Most accurate car reliability ratings?

It seems there’s a bunch of different, sometimes conflicting ratings on car reliability out there. Which is the one to use if you don’t care if the door rattles or the glovebox light switch needs replacing, but you expect the car to last 250,000 miles without needing major engine or transmission work.
After having a Jeep that needed an upper engine rebuilt at 130,000 and then both the tranny and engine went out at 180,000, I’ll never buy a Chrysler product again, and am thinking about never buying anything but Toyotas again (I don’t like that you Honda’s engine is destroyed if a cheap piece of rubber snaps), but I heard something about Toyota actually slipping in quality as of late. Specifically I’m looking at a 09-12 RAV4. (I also considered a CR-V, but those have interferrence type engines, and a CX-5, but Mazda seems to be only average in most quality rankings and they forget to put in real temperature and fuel gauges).

Probably not the advice you’re looking for, but I’ve yet to find any one source to be the end-all, be-all of automobile ratings of any shade. I’ve found I get a more complete picture by picking a specific make and model, which you have, and just take into account everything you can find. Obviously there’s going to be a lot more information about older cars than newer ones, but reports on older model years can yield useful information and reveal patterns and trends.

I can’t help either, other than to say I have an 03 RAV4 and it has never had any issues.

Consumer Reports is probably the most complete, though not without concerns (mostly the self-selected nature of their respondents.) you do need to dig into the individual ratings to get a clearer picture, because they’ll tag a car as “unreliable” if it has a glitchy infotainment system. also they send out mixed messages because they have two “sides.” They have an internal review team (which is where they themselves test products) and the “survey” side which is where they gather subscriber data to come up with their reliability predictions. there have been times where the two sides said different thing; most recently the review side said the Tesla Model S “is the best car we’ve ever seen bar none” but the survey side said “don’t buy it because it’s an unreliable piece of junk.”

there are others out there like TrueDelta but they’re not useful because they make predictions based on a far too small (and self-selected) sample size.

I agree Consumer Reports’ reliability ratings have been criticized, sometimes with at least partial justification IMO. But there doesn’t seem to be a better source, or even one really close.

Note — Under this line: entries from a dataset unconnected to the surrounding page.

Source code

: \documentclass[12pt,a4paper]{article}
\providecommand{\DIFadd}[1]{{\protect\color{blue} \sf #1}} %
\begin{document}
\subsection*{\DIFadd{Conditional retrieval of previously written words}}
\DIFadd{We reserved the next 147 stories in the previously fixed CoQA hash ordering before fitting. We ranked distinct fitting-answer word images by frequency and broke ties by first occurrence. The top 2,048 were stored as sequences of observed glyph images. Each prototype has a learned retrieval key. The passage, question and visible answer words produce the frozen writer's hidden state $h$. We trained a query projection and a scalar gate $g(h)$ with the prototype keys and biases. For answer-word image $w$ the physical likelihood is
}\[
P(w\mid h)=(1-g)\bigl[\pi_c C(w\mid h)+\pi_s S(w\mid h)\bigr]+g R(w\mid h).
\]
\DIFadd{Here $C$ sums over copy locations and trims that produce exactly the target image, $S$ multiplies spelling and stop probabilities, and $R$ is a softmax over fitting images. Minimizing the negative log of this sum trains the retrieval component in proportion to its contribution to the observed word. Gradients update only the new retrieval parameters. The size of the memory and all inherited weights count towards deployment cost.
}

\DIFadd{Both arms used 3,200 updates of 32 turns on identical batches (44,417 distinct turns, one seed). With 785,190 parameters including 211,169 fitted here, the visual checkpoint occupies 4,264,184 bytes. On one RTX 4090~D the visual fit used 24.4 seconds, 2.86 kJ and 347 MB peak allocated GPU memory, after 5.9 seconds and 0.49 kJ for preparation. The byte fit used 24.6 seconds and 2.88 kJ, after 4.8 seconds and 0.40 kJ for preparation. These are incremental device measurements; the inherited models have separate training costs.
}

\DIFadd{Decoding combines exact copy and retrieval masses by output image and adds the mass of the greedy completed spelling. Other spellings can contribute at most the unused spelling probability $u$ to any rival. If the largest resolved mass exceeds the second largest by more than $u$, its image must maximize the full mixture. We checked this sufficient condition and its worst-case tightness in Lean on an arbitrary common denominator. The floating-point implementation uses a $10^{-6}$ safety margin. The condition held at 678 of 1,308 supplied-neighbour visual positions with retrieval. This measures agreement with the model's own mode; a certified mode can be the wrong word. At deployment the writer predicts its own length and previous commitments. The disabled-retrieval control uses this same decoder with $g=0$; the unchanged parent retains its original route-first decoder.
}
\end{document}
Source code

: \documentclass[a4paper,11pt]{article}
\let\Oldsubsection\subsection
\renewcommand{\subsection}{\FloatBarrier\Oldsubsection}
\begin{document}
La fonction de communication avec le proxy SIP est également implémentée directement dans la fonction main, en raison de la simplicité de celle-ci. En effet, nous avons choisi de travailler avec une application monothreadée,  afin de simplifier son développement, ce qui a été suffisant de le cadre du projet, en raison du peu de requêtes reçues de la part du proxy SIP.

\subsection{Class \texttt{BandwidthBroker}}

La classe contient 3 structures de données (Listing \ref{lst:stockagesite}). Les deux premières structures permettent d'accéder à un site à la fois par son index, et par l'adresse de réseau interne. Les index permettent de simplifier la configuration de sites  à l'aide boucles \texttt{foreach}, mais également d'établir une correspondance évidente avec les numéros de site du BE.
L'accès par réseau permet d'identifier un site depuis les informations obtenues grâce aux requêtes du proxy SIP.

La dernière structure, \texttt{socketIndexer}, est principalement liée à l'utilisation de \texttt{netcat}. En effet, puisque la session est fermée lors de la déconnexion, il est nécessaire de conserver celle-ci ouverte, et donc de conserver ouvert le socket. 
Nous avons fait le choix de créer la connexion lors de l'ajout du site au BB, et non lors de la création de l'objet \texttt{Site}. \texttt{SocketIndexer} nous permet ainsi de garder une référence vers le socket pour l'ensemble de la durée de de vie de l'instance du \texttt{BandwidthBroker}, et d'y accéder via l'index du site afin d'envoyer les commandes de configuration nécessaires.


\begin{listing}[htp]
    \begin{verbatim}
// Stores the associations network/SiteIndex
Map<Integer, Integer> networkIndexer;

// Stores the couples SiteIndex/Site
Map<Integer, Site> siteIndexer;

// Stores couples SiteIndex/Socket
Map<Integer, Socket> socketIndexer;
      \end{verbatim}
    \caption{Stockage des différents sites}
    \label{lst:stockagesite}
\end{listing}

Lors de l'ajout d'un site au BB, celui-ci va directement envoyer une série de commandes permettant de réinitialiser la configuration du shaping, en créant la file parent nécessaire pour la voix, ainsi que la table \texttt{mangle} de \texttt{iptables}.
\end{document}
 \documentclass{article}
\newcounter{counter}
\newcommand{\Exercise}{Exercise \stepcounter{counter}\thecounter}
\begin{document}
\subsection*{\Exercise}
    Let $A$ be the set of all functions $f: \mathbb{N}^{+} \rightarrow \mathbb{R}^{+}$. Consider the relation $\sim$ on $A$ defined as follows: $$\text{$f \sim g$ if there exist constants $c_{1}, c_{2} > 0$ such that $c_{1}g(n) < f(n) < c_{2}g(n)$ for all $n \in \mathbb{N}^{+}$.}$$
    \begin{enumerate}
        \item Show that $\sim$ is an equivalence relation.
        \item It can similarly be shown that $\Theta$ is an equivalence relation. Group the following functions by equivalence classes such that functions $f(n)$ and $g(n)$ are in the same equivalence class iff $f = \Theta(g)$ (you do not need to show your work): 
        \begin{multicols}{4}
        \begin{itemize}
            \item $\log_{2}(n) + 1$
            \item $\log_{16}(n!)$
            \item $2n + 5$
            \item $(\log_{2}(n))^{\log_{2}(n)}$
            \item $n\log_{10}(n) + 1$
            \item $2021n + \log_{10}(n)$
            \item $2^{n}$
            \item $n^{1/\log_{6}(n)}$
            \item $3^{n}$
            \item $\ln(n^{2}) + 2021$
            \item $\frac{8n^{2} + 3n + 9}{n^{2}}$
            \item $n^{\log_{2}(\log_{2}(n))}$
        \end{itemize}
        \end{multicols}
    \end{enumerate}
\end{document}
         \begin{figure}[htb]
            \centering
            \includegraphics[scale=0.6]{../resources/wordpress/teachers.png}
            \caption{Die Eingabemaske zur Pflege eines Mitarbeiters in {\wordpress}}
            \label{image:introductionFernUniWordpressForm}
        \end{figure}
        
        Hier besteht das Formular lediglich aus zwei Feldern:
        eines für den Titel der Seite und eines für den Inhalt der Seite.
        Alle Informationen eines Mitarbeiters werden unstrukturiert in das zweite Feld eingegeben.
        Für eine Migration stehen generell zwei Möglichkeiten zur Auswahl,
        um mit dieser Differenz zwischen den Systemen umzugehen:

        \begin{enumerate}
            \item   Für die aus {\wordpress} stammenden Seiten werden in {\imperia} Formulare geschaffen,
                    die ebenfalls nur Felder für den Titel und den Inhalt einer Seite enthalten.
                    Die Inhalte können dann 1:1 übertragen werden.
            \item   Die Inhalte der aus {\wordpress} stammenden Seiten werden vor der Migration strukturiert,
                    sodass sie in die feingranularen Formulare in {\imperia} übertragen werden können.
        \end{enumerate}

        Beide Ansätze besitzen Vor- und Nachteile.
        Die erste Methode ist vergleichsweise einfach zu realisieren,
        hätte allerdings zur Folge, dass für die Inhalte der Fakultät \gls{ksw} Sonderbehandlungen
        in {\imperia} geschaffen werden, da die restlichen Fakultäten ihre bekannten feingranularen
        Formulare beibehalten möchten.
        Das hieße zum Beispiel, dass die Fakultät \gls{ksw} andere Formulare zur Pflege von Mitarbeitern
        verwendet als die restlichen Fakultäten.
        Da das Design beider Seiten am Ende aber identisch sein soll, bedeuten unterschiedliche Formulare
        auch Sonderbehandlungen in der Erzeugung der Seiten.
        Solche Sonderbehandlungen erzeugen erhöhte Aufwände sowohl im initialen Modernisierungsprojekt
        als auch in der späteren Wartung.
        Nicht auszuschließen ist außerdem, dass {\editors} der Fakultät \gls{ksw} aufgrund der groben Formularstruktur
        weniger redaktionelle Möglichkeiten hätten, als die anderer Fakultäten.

I would say of every 100 internet posters trashing CR’s ratings around 90 propose instead to go by their own authority or a very small set of anecdotes. :slight_smile:

On Tesla IMO that comes from CR’s political background as the heirs of Ralph Nader in ‘consumer protection’ but also sharing his left/green take on things. CR or at least some people there IMO really want electric cars to beat the hell out of conventional ones. As to the other common accusation against CR, that they are biased against the (theoretically*) US car makers, perhaps in the same vein there’s some carry over from ‘consumer protection’s’ origin as fighting overwhelmingly US based oligopolies, but I doubt that one is really as true as the bias I believe they’ve shown, on the ‘review team’ side when it comes to Tesla. Which I’m not saying BTW is a piece of junk or nobody should buy. I just took CR’s past praises to the heavens of the Model S with a grain of salt to begin with, that’s all.

I also agree there are smaller inconsistencies even on the ‘survey side’. My car for example is rated 3 out of 5 for reliability though the last couple of years versions get top rating in almost every category of reliability in the detailed survey results. Of course to some degree you’d look back, but to a previous fairly different generation of the car? That doesn’t seem to make a lot of sense, and if the first year or two of a new generation has some problems then they disappear, that generally means they have been worked out. Anyway again one can look at the detailed reliability ratings and weigh them or any of the info on CR as they wish. The point is you don’t get anything like that breadth of data elsewhere AFAIK.

*they’ve always trashed cars of the various Chrysler brands as a rule (with fairly few exceptions, especially not on reliability) but don’t seem to like the products any better since it’s been basically Fiat.